Karakter tulisan Radjab sarkas, jika bukan kritis, sinis jika bukan mengejek. Karakter itu mengingatkan saya pada tulisan Navis atau Abrar Yusra. Mereka memang generasi yang mencoba mengambil-alih spirit “cimeeh” ala Minang—lebih dari sekedar cemohoan; tapi perpaduan kecerdikan dan kecerdasan, ketangkasan menyemprotkan isi dan “sampiran”. Karena itu cimeeh, jika saudara tak gampang beriba hati, lebih terasa sebagai tamparan pembangkit semangat (baca: pembangkit batang tarandam), kecuali jika saudara lemah hati bisa ambyar dan berniat bunuh diri.

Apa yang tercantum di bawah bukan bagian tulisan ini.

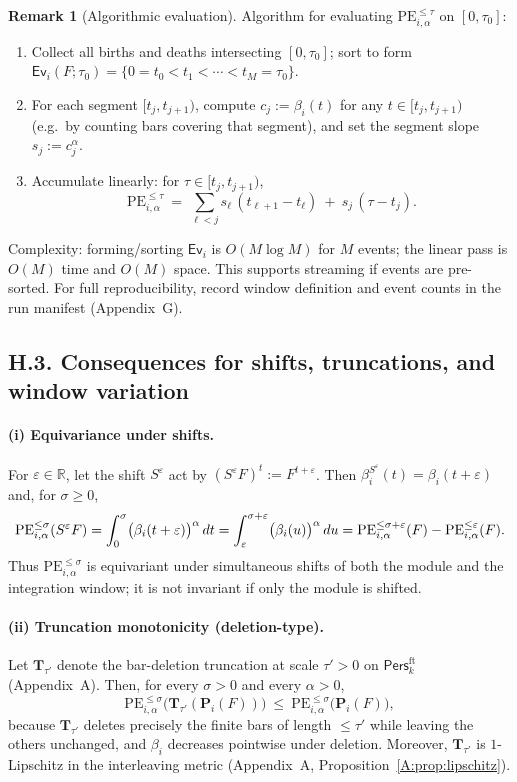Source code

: \documentclass[11pt]{article}
\numberwithin{equation}{section}
\theoremstyle{plain}
\theoremstyle{definition}
\theoremstyle{remark}
\newcommand{\Pers}{\mathsf{Pers}}
\theoremstyle{plain}
\theoremstyle{definition}
\numberwithin{equation}{section}
\theoremstyle{definition}
\newtheorem{remark}[theorem]{Remark}
\numberwithin{equation}{section}
\theoremstyle{plain}
\theoremstyle{definition}
\theoremstyle{remark}
\providecommand{\n}{\unskip\space}
\begin{document}
\begin{remark}[Algorithmic evaluation]\label{H:rk:algo}
Algorithm for evaluating $\mathrm{PE}_{i,\alpha}^{\le \tau}$ on $[0,\tau_0]$:
\begin{enumerate}
  \item Collect all births and deaths intersecting $[0,\tau_0]$; sort to form $\mathsf{Ev}_i(F;\tau_0)=\{0=t_0<t_1<\cdots<t_M=\tau_0\}$.
  \item For each segment $[t_j,t_{j+1})$, compute $c_j:=\beta_i(t)$ for any $t\in[t_j,t_{j+1})$ (e.g.\ by counting bars covering that segment), and set the segment slope $s_j:=c_j^{\alpha}$.
  \item Accumulate linearly: for $\tau\in[t_j,t_{j+1})$,
  \[
  \mathrm{PE}_{i,\alpha}^{\le \tau}\ =\ \sum_{\ell<j} s_\ell\,(t_{\ell+1}-t_\ell)\ +\ s_j\,(\tau-t_j).
  \]
\end{enumerate}
Complexity: forming/sorting $\mathsf{Ev}_i$ is $O(M\log M)$ for $M$ events; the linear pass is $O(M)$ time and $O(M)$ space. This supports streaming if events are pre-sorted.
For full reproducibility, record window definition and event counts in the run manifest (Appendix~G).
\end{remark}

\subsection*{H.3. Consequences for shifts, truncations, and window variation}

\paragraph{(i) Equivariance under shifts.}
For $\varepsilon\in\mathbb{R}$, let the shift $S^\varepsilon$ act by $(S^\varepsilon F)^t:=F^{t+\varepsilon}$. Then $\beta_i^{S^\varepsilon}(t)=\beta_i(t+\varepsilon)$ and, for $\sigma\ge 0$,
\[
\mathrm{PE}_{i,\alpha}^{\le \sigma}(S^\varepsilon F)\n=\int_{0}^{\sigma}\bigl(\beta_i(t+\varepsilon)\bigr)^{\alpha}\,dt\n=\int_{\varepsilon}^{\sigma+\varepsilon}\bigl(\beta_i(u)\bigr)^{\alpha}\,du\n=\mathrm{PE}_{i,\alpha}^{\le \sigma+\varepsilon}(F)-\mathrm{PE}_{i,\alpha}^{\le \varepsilon}(F).
\]
Thus $\mathrm{PE}_{i,\alpha}^{\le \sigma}$ is equivariant under simultaneous shifts of both the module and the integration window; it is not invariant if only the module is shifted.

\paragraph{(ii) Truncation monotonicity (deletion-type).}
Let $\mathbf{T}_{\tau'}$ denote the bar-deletion truncation at scale $\tau'>0$ on $\Pers^{\mathrm{ft}}_k$ (Appendix~A). Then, for every $\sigma>0$ and every $\alpha>0$,
\[
\mathrm{PE}_{i,\alpha}^{\le \sigma}\!\big(\mathbf{T}_{\tau'}(\mathbf{P}_i(F))\big)\ \le\ \mathrm{PE}_{i,\alpha}^{\le \sigma}\!\big(\mathbf{P}_i(F)\big),
\]
because $\mathbf{T}_{\tau'}$ deletes precisely the finite bars of length $\le \tau'$ while leaving the others unchanged, and $\beta_i$ decreases pointwise under deletion. Moreover, $\mathbf{T}_{\tau'}$ is $1$-Lipschitz in the interleaving metric (Appendix~A, Proposition~\ref{A:prop:lipschitz}).
\end{document}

Adapun kecintaan Radjab pada kemajuan teknologi dan fajar modernitas, dapat dibandingkan dengan pandangan STA dan Pramoedya Ananta Toer. Ia menghajar watak-watak fasis para pemuda yang terbakar heroisme kemerdekaan, dan jauh-jauh hari ia ingatkan bahaya pungli dan korupsi—saat republik baru seumur sawi. Tak ketinggalan satu hal kecil tapi masih jadi penyakit sampai kini: kebersihan toilet. Sebagaimana ia tulis di Tarutung, 16 Juli:

Selama Republik berdiri, di setiap kota yang saya kunjungi di seluruh Jawa dan Sumatera, sedikit sekali saya lihat kantor yang bersih, teratur dan rapi. Baik kantor pembesar maupun kantor biasa saja. Bila kita memasuki kantor itu kita mendapat kesan bahwa kerapian tidak sama sekali. Halaman kantornya tidak dibersihkan, kapur dindingnya coreng-coreng dan berlumut, kursi dan meja di dalamnya tidak teratur sepantas mungkin hingga tidak sedap mata melihatnya. (………) Bila kita pergi ke kamar kecil dan kakus, jijik dan hendak muntah kita melihat kotoran yang tidak diluangkan. Mereka yang bekerja di kantor itu tidak punya ingatan hendak menyuruh bersihkan dua tempat yang sebentar-sebentar dikunjunginya. (2018: 93).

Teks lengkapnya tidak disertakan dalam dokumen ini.